WHAT THE TASK REQUIRES: With the pictures left out, write out the records verbatim.

DATA PROVIDED START

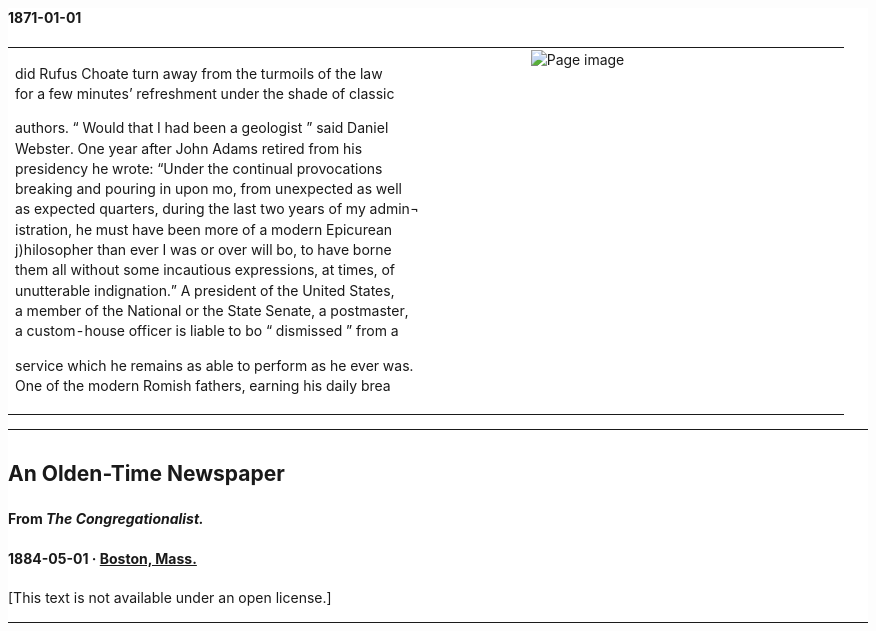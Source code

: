 #### 1871-01-01

<table style="width: 100%;"><tr><td style="width: 50%">

  
did Rufus Choate turn away from the turmoils of the law  
for a few minutes’ refreshment under the shade of classic  
  
authors. “ Would that I had been a geologist ” said Daniel  
Webster. One year after John Adams retired from his  
presidency he wrote: “Under the continual provocations  
breaking and pouring in upon mo, from unexpected as well  
as expected quarters, during the last two years of my admin¬  
istration, he must have been more of a modern Epicurean  
j)hilosopher than ever I was or over will bo, to have borne  
them all without some incautious expressions, at times, of  
unutterable indignation.” A president of the United States,  
a member of the National or the State Senate, a postmaster,  
a custom-house officer is liable to bo “ dismissed ” from a  
  
service which he remains as able to perform as he ever was.  
One of the modern Romish fathers, earning his daily brea
</td><td style="width: 50%; max-height: 75%; margin: auto; display: block;">
<img alt="Page image" src="https://iiif.archive.org/image/iiif/2/sim_the-bibliotheca-sacra_1871-01_28_109%2Fsim_the-bibliotheca-sacra_1871-01_28_109_jp2.zip%2Fsim_the-bibliotheca-sacra_1871-01_28_109_jp2%2Fsim_the-bibliotheca-sacra_1871-01_28_109_0066.jp2/pct:13.358070500927644,39.64562569213732,71.42857142857143,29.761904761904763/600,/0/default.jpg"/>
</td>
</tr></table>

---

## An Olden-Time Newspaper

#### From _The Congregationalist._

#### 1884-05-01 &middot; [Boston, Mass.](http://dbpedia.org/resource/Boston)

[This text is not available under an open license.]

---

DATA PROVIDED END

ANSWER FOR THIS EXERCISE:
Source code

: #### 1871-01-01

<table style="width: 100%;"><tr><td style="width: 50%">

  
did Rufus Choate turn away from the turmoils of the law  
for a few minutes’ refreshment under the shade of classic  
  
authors. “ Would that I had been a geologist ” said Daniel  
Webster. One year after John Adams retired from his  
presidency he wrote: “Under the continual provocations  
breaking and pouring in upon mo, from unexpected as well  
as expected quarters, during the last two years of my admin¬  
istration, he must have been more of a modern Epicurean  
j)hilosopher than ever I was or over will bo, to have borne  
them all without some incautious expressions, at times, of  
unutterable indignation.” A president of the United States,  
a member of the National or the State Senate, a postmaster,  
a custom-house officer is liable to bo “ dismissed ” from a  
  
service which he remains as able to perform as he ever was.  
One of the modern Romish fathers, earning his daily brea
</td><td style="width: 50%; max-height: 75%; margin: auto; display: block;">
<img alt="Page image" src="https://iiif.archive.org/image/iiif/2/sim_the-bibliotheca-sacra_1871-01_28_109%2Fsim_the-bibliotheca-sacra_1871-01_28_109_jp2.zip%2Fsim_the-bibliotheca-sacra_1871-01_28_109_jp2%2Fsim_the-bibliotheca-sacra_1871-01_28_109_0066.jp2/pct:13.358070500927644,39.64562569213732,71.42857142857143,29.761904761904763/600,/0/default.jpg"/>
</td>
</tr></table>

---

## An Olden-Time Newspaper

#### From _The Congregationalist._

#### 1884-05-01 &middot; [Boston, Mass.](http://dbpedia.org/resource/Boston)

[This text is not available under an open license.]

---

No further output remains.